** Opening Data for the task block **

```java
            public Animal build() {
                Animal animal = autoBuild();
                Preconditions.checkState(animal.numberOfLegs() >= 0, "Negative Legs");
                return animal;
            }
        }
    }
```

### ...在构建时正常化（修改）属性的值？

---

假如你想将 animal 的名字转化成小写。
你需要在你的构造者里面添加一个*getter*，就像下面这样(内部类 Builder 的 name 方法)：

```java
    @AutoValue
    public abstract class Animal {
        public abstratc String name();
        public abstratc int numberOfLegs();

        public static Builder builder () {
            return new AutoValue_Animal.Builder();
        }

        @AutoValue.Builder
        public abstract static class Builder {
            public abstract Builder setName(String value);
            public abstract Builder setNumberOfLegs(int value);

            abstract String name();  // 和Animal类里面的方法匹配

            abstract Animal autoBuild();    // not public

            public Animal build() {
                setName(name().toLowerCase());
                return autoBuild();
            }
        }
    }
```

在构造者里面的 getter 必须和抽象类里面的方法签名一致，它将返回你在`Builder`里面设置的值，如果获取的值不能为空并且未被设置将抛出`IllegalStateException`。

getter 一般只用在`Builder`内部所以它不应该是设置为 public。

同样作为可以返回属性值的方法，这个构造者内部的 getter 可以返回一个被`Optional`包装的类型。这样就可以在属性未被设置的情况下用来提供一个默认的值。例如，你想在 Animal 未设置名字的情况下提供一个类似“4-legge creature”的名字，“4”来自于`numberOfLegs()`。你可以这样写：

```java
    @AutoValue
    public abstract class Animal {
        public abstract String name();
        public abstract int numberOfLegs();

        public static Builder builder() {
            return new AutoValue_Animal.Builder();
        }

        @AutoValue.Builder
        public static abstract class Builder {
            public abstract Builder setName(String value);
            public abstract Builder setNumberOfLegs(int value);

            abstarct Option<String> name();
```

** Closing Data for the task block **
** Opening Data for the task block **

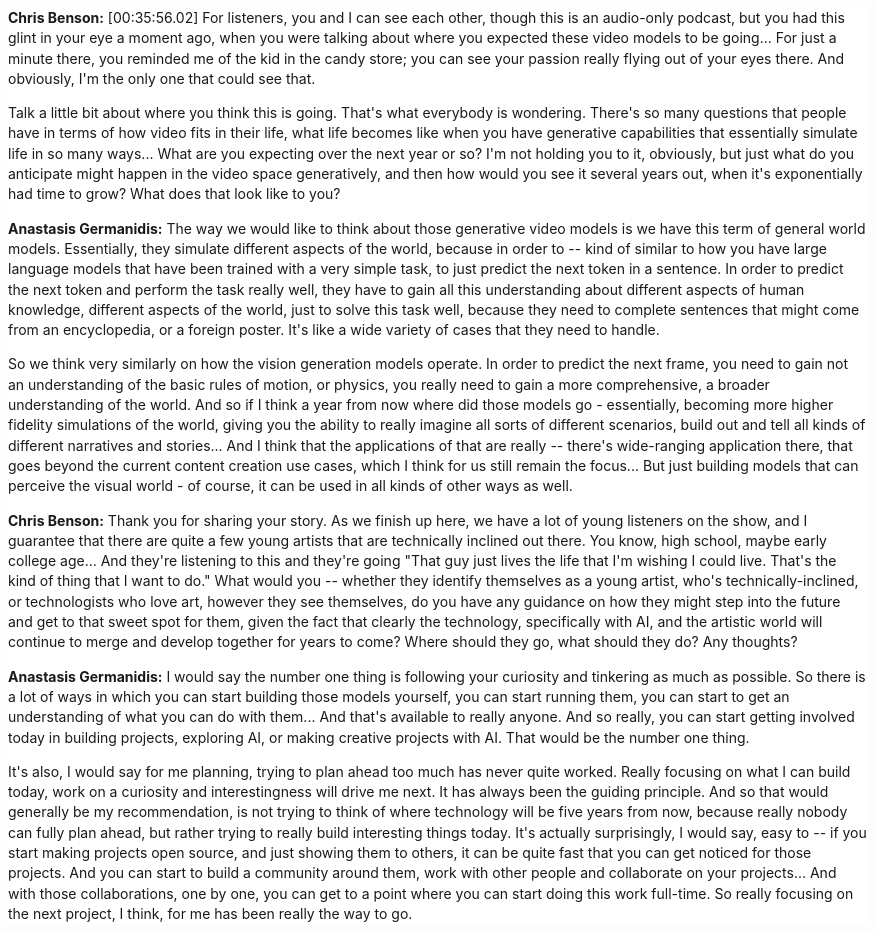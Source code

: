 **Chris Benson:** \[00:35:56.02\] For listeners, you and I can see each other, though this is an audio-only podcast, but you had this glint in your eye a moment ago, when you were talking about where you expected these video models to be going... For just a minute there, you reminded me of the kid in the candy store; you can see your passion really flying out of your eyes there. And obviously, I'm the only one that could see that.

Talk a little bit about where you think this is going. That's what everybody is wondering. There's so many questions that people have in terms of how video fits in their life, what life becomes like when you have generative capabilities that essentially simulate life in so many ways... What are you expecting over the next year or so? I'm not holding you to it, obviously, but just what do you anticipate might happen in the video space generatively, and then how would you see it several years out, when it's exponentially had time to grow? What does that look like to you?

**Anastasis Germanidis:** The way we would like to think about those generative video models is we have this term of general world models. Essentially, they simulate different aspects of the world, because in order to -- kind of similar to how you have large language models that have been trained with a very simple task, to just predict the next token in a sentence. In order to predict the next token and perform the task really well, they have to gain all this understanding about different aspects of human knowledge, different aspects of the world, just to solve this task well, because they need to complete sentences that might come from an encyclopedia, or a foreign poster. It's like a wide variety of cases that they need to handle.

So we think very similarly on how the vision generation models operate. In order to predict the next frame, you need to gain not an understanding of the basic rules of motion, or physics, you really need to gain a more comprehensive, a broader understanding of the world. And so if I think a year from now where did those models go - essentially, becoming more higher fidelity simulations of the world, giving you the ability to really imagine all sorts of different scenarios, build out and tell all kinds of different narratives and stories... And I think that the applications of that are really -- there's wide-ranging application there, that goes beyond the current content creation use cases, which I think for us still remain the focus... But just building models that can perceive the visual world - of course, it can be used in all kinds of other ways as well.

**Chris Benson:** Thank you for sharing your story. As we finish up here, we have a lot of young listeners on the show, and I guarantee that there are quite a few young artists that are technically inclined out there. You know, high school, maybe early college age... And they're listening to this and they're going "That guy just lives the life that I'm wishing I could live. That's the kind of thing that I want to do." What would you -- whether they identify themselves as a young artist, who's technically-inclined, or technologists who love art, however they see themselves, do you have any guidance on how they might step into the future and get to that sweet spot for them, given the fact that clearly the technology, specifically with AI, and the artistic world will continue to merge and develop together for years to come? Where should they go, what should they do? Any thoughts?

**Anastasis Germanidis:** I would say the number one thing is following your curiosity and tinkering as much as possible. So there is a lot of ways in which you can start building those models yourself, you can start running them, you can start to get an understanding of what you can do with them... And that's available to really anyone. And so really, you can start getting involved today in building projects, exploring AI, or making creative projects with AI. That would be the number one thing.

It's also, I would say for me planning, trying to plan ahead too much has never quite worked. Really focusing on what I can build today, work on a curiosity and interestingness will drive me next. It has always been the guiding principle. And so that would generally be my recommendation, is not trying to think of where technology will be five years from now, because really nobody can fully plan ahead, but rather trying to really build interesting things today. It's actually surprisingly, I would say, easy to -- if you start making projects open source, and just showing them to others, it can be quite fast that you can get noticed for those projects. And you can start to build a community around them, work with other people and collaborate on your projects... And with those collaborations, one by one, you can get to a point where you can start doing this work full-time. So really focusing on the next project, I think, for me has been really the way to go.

** Closing Data for the task block **

The reply should consist solely of the lines above from the one that has "number one thing." through the one that has "It's also, I", reproduced exactly.

**Anastasis Germanidis:** I would say the number one thing is following your curiosity and tinkering as much as possible. So there is a lot of ways in which you can start building those models yourself, you can start running them, you can start to get an understanding of what you can do with them... And that's available to really anyone. And so really, you can start getting involved today in building projects, exploring AI, or making creative projects with AI. That would be the number one thing.

It's also, I would say for me planning, trying to plan ahead too much has never quite worked. Really focusing on what I can build today, work on a curiosity and interestingness will drive me next. It has always been the guiding principle. And so that would generally be my recommendation, is not trying to think of where technology will be five years from now, because really nobody can fully plan ahead, but rather trying to really build interesting things today. It's actually surprisingly, I would say, easy to -- if you start making projects open source, and just showing them to others, it can be quite fast that you can get noticed for those projects. And you can start to build a community around them, work with other people and collaborate on your projects... And with those collaborations, one by one, you can get to a point where you can start doing this work full-time. So really focusing on the next project, I think, for me has been really the way to go.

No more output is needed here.